## PROBLEM TO WORK ON
Find every line below with the string "contains" and pick it out.

*** SUPPLIED INFORMATION ***

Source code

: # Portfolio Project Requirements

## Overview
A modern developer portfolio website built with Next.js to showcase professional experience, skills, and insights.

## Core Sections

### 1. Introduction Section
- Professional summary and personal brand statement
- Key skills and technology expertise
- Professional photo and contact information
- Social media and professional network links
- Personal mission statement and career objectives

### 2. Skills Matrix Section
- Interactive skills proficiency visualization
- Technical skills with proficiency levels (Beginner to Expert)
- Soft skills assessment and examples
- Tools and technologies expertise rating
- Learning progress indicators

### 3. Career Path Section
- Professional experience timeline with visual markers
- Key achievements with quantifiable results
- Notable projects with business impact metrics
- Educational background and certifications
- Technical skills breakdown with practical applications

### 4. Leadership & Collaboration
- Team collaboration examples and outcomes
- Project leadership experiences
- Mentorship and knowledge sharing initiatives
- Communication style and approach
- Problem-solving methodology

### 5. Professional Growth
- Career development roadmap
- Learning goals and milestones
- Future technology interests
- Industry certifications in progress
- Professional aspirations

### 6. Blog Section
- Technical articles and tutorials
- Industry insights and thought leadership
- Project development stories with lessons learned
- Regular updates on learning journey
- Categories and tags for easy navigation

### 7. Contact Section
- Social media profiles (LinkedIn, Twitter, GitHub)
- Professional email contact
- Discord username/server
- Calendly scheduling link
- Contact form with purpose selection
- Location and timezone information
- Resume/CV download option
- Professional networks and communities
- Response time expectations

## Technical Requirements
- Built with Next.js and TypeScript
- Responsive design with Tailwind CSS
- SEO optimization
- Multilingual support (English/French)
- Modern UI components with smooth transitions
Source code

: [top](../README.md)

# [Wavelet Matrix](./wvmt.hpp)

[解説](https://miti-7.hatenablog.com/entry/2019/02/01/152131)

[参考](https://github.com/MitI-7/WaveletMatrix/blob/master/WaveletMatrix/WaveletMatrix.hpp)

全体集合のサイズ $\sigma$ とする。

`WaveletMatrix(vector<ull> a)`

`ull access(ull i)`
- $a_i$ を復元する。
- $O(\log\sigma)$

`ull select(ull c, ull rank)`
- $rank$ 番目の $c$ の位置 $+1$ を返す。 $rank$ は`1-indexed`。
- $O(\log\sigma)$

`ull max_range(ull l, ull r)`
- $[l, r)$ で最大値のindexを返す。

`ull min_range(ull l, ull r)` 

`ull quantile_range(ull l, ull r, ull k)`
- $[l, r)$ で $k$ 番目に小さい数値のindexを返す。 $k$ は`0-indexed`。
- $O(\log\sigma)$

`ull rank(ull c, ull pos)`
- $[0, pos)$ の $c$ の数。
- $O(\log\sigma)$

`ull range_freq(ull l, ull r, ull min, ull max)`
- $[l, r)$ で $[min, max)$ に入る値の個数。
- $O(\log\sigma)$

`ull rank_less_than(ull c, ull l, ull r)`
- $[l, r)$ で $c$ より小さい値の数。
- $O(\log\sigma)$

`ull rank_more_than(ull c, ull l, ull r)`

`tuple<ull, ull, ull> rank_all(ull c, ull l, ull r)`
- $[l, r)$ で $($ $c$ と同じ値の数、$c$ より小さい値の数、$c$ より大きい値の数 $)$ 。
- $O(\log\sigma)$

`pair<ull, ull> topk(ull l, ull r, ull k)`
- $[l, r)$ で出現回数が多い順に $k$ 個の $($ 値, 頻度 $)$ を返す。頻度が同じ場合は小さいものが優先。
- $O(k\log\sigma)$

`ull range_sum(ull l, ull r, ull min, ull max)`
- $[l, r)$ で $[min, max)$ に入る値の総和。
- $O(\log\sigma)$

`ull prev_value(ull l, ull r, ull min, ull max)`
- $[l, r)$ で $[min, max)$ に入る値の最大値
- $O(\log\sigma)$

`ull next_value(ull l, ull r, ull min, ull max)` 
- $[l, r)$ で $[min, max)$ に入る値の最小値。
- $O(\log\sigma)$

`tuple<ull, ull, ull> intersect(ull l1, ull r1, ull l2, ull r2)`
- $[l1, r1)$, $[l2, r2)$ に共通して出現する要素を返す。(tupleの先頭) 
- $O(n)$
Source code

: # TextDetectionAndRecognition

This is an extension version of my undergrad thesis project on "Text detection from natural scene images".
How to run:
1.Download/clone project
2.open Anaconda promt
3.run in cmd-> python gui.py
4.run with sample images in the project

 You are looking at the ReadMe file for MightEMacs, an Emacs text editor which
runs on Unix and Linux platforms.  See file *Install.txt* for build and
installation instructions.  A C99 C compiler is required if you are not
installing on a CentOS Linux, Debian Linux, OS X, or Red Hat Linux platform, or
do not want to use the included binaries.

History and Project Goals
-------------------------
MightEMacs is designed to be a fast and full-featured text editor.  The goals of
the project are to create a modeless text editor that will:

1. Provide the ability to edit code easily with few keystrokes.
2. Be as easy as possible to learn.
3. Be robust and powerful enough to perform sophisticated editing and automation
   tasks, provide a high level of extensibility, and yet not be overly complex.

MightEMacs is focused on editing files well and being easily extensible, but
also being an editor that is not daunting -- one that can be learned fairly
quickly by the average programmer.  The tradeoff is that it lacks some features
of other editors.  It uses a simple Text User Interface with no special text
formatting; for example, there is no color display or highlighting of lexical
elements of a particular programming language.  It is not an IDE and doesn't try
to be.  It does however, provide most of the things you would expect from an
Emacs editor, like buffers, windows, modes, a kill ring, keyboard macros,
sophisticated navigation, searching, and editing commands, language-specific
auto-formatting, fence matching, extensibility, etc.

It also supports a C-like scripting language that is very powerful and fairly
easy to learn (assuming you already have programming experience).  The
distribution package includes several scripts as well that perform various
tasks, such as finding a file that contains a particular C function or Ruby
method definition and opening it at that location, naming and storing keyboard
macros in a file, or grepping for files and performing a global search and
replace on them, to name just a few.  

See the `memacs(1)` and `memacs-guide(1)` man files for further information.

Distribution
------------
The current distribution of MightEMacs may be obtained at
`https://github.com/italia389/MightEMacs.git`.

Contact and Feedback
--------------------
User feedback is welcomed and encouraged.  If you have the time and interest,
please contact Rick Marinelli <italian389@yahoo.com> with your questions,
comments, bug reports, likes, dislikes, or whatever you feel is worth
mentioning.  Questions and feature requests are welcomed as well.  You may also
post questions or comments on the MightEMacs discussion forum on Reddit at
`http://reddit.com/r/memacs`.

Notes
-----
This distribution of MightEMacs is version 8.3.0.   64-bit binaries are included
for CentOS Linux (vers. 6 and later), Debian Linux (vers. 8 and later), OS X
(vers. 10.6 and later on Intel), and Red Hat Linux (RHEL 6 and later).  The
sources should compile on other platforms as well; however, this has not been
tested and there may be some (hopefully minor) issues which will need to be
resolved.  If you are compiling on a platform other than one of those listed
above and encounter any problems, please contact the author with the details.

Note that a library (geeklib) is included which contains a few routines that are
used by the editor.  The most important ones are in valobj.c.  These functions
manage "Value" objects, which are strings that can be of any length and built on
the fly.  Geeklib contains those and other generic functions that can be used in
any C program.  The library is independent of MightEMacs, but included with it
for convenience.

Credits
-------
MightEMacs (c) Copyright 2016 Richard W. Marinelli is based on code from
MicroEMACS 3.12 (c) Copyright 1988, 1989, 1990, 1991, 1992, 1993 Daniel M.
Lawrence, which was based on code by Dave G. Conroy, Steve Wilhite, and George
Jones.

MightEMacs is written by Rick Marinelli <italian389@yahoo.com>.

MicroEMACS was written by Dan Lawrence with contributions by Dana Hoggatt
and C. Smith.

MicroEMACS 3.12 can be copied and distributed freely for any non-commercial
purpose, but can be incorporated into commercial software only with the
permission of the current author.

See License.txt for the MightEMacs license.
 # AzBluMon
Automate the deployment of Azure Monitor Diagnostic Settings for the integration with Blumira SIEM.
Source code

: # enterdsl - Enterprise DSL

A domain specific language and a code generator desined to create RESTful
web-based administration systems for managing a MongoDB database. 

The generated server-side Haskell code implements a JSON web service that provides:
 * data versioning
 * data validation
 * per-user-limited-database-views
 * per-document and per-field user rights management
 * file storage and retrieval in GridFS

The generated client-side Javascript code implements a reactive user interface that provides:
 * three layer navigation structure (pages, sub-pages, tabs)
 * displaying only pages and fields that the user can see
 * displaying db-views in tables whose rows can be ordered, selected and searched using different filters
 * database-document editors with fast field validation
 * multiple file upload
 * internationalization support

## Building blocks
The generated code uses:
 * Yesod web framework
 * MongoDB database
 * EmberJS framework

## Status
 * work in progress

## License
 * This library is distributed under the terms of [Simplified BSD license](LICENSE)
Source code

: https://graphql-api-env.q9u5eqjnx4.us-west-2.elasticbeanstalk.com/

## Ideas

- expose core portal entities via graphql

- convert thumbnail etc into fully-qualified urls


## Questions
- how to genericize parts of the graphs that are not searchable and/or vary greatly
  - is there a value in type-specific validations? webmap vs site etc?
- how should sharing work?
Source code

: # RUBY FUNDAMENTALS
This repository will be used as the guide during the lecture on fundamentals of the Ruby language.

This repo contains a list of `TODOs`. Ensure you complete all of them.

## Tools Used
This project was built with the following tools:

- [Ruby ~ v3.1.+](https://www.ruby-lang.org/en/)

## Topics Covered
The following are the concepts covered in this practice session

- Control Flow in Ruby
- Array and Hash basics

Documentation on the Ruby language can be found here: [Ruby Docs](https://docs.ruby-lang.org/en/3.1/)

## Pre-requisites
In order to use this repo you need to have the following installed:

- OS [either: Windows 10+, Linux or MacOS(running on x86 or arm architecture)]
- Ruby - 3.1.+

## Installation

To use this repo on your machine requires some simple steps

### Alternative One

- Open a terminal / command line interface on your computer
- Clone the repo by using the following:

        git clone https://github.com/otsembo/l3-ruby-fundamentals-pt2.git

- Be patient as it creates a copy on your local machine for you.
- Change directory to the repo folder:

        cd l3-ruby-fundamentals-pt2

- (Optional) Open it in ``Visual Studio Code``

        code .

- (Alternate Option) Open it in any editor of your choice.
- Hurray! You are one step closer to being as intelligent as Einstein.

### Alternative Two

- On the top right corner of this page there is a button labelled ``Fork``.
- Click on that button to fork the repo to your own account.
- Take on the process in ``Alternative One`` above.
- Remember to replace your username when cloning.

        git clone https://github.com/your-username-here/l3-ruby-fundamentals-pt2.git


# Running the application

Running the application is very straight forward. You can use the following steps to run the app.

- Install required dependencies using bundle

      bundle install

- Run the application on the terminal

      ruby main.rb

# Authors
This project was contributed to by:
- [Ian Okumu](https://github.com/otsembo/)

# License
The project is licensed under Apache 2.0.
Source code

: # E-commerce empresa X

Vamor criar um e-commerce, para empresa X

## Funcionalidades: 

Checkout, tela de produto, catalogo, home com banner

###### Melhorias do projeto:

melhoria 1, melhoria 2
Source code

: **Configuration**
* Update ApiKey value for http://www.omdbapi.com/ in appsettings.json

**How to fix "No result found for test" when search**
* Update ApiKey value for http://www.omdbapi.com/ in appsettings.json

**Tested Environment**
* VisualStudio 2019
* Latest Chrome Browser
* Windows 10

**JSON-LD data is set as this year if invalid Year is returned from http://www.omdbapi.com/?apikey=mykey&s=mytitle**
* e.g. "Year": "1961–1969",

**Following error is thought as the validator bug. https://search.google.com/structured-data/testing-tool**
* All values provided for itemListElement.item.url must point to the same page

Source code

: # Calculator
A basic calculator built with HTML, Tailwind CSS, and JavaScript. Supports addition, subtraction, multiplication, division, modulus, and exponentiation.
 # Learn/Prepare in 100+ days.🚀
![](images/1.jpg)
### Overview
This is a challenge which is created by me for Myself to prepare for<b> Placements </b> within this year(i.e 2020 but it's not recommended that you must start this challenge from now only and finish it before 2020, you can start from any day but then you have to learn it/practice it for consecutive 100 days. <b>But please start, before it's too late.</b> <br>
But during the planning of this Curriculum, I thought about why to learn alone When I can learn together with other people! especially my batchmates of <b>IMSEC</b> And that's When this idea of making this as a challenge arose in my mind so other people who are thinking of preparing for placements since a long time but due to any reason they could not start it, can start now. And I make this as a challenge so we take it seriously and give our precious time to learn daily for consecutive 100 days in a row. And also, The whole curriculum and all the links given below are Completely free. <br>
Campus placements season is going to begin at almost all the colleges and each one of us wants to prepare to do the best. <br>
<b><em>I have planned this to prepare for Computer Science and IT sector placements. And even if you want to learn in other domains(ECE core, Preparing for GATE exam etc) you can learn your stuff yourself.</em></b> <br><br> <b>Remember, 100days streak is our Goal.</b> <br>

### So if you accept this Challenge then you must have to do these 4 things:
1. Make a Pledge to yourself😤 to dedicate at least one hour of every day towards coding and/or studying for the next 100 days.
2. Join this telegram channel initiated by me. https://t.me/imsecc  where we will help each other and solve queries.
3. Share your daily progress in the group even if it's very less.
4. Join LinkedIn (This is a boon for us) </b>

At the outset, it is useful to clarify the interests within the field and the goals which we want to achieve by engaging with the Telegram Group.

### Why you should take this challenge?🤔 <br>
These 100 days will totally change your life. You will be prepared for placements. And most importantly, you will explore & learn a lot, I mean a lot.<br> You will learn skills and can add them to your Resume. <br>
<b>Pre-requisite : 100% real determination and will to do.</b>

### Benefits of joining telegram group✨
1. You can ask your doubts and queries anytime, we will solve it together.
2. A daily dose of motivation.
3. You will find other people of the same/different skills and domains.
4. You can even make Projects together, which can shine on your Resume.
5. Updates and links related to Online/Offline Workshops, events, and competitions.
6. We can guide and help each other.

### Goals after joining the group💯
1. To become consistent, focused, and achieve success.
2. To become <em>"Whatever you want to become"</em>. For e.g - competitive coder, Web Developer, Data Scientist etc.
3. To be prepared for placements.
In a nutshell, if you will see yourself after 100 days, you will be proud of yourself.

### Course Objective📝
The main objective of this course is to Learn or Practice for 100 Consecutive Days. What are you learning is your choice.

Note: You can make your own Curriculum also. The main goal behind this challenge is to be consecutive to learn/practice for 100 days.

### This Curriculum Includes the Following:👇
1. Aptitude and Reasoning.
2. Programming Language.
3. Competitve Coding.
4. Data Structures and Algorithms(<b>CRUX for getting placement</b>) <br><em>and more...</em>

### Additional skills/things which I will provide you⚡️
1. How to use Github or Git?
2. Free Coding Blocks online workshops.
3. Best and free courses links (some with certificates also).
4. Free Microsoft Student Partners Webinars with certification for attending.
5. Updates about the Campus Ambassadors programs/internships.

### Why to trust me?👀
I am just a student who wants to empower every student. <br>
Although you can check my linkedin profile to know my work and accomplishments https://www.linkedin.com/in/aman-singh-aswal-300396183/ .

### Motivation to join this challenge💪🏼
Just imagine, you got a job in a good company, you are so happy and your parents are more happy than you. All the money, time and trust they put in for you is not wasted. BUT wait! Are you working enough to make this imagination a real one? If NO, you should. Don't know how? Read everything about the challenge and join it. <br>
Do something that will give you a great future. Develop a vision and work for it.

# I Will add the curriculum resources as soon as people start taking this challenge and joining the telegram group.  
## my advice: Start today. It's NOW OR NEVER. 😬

*** End of SUPPLIED INFORMATION ***

## RESPONSE BOX
tasks, such as finding a file that contains a particular C function or Ruby
Note that a library (geeklib) is included which contains a few routines that are
the fly.  Geeklib contains those and other generic functions that can be used in
This repo contains a list of `TODOs`. Ensure you complete all of them.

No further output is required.